---
title: "Introduction"
output: rmarkdown::html_vignette
vignette: >
%\VignetteIndexEntry{1) Introduction}
%\VignetteEngine{knitr::rmarkdown}
%\VignetteEncoding{UTF-8}
---
```{r, include = FALSE}
knitr::opts_chunk$set(
collapse = TRUE,
comment = "#>"
)
```
```{r setup}
library(zctaCrosswalk)
```
This package is designed to help answer common analytical questions that arise
when working with US ZIP Codes.
Note: the entity which maintains US ZIP Codes (the US Postal
Service) does not release a map or crosswalk of that dataset. As a result, most
analysts instead use [ZIP Code Tabulation Areas (ZCTAs)](https://www.census.gov/programs-surveys/geography/guidance/geo-areas/zctas.html) which
are maintained by the US Census Bureau. Census
also provides [Relationship Files](https://www.census.gov/geographies/reference-files/time-series/geo/relationship-files.2020.html#zcta) that maps ZCTAs to other geographies.
This package provides the Census Bureau's "2020 ZCTA to County Relationship File" as a tibble, combines it with useful publicly available metadata (such as State names) and provides convenience functions for querying it.

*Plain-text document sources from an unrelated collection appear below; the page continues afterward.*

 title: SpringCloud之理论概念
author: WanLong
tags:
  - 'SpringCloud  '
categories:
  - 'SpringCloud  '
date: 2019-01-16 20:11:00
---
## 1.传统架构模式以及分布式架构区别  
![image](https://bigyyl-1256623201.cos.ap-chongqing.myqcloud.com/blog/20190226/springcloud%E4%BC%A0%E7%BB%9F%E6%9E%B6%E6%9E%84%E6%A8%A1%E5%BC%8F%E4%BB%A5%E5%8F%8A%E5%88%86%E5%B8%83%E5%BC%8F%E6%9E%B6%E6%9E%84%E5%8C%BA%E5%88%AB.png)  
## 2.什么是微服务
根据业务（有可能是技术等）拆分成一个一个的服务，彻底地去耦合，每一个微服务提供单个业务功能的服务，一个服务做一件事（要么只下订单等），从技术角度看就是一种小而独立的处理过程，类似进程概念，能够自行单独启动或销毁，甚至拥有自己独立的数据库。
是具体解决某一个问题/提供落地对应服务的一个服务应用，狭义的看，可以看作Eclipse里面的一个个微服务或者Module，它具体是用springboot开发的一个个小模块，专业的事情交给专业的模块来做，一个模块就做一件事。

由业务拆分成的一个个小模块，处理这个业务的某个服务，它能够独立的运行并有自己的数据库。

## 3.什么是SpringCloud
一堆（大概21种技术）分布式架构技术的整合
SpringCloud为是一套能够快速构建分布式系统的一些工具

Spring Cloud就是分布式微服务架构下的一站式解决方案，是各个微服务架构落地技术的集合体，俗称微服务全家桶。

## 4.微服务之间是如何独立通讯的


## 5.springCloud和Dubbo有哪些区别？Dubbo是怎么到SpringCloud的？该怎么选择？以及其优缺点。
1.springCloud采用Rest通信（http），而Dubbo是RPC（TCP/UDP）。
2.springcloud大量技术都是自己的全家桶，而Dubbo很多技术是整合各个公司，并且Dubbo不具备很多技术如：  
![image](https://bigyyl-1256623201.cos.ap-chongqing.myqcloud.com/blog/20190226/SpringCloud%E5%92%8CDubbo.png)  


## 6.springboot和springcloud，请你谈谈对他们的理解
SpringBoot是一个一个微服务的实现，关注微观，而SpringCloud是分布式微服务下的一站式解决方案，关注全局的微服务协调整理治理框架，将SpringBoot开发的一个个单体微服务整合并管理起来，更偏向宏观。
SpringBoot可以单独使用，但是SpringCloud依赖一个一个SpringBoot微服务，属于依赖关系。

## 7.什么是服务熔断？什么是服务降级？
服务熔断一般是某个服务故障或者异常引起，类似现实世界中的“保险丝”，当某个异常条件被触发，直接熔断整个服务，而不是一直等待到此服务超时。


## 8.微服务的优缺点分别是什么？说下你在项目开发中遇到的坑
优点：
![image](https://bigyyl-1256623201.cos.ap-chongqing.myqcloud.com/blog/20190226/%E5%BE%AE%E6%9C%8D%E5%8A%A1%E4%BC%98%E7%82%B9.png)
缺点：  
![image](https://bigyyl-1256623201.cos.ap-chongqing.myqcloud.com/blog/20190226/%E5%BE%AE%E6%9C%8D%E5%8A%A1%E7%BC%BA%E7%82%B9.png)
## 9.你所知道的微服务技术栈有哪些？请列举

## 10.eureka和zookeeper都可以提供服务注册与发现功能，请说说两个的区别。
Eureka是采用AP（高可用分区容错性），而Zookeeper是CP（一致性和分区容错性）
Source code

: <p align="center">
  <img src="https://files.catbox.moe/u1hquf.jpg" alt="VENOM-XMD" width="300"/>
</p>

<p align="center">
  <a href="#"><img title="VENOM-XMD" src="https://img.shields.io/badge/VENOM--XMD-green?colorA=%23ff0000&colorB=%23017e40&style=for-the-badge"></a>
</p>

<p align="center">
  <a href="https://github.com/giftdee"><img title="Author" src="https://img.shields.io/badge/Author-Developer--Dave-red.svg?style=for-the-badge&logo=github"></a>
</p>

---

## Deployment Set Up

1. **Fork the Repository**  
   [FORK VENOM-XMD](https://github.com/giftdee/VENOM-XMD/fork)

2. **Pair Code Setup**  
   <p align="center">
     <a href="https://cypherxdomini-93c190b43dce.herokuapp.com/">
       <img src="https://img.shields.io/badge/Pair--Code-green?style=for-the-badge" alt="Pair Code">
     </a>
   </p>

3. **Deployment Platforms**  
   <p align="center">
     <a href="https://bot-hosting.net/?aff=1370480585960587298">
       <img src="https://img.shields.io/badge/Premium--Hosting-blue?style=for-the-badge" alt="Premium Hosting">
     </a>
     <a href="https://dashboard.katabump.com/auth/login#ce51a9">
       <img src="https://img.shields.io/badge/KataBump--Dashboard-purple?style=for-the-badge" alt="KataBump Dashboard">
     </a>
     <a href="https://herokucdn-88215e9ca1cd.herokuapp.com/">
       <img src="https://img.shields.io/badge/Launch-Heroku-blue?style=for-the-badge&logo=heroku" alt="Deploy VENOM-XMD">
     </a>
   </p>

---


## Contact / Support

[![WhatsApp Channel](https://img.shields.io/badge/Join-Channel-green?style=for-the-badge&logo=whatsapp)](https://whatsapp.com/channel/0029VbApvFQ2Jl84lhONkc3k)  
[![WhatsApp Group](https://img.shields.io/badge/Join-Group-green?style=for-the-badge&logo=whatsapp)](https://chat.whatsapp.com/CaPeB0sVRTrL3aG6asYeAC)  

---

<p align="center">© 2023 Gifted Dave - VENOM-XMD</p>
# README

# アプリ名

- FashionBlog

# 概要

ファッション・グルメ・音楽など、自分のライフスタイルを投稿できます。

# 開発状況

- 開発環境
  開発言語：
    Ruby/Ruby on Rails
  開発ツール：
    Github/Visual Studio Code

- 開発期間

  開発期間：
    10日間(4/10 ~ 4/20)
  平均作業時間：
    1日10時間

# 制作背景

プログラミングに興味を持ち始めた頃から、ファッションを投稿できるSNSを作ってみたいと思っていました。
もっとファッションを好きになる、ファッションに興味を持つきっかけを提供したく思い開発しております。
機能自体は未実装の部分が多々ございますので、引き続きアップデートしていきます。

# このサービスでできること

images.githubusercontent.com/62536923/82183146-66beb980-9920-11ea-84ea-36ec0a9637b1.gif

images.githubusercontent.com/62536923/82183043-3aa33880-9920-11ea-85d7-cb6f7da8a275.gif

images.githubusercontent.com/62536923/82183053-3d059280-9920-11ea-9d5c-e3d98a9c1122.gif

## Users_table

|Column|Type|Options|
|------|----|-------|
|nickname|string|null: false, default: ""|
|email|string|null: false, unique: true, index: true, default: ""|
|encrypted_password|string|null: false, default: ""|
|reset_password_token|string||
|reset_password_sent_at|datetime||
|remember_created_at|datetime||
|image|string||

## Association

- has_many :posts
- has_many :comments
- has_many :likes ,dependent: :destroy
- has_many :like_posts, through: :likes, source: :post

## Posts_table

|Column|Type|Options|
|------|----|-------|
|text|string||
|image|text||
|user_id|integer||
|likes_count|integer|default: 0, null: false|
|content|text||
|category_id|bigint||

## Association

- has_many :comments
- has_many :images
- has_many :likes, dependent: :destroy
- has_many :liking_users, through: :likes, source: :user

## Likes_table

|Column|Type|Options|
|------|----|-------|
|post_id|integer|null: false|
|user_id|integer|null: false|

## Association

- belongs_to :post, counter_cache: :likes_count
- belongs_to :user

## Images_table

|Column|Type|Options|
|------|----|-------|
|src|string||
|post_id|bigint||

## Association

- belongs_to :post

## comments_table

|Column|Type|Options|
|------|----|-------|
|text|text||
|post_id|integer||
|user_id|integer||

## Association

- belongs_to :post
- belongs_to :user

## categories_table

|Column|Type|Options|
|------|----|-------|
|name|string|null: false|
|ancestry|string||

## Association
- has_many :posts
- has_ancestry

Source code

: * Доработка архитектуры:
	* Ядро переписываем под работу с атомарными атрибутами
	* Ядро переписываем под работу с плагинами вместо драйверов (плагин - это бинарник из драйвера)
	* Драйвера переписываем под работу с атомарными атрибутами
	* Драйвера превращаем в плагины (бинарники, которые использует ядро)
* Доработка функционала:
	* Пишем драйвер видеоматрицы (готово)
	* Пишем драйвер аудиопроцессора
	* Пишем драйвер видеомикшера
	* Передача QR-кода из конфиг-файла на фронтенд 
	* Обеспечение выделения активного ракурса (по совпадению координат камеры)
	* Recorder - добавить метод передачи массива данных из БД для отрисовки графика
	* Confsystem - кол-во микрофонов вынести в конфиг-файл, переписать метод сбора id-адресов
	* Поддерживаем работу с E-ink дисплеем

The main functions in this package are:
* `?get_zctas_by_state`
* `?get_zctas_by_county`
* `?get_zcta_metadata`
## ?get_zctas_by_state
`?get_zctas_by_state` takes a vector of states and returns the vector of ZCTAs in those states. Here are some examples:
```{r}
# Not case sensitive when using state names
head(
get_zctas_by_state("California")
)
# USPS state abbreviations are also OK - but these *are* case sensitive
head(
get_zctas_by_state("CA")
)
# Multiple states at the same time are also OK
head(
get_zctas_by_state(c("CA", "NY"))
)
# Throws an error - you can't mix types in a single request
# get_zctas_by_state(c("California", "NY"))
```
A common problem when doing analytics with states is ambiguity around names. For
example, most people write "Washington, DC". But this dataset uses "District of Columbia". The most common solution to this problem is to use [FIPS Codes](https://en.wikipedia.org/wiki/Federal_Information_Processing_Standard_state_code)
when doing analytics with states. And so `?get_zctas_by_state` also
supports FIPS codes.
Note that technically FIPS codes are characters and have a leading
zero (e.g. California is "06"). But in practice people often use numbers (e.g.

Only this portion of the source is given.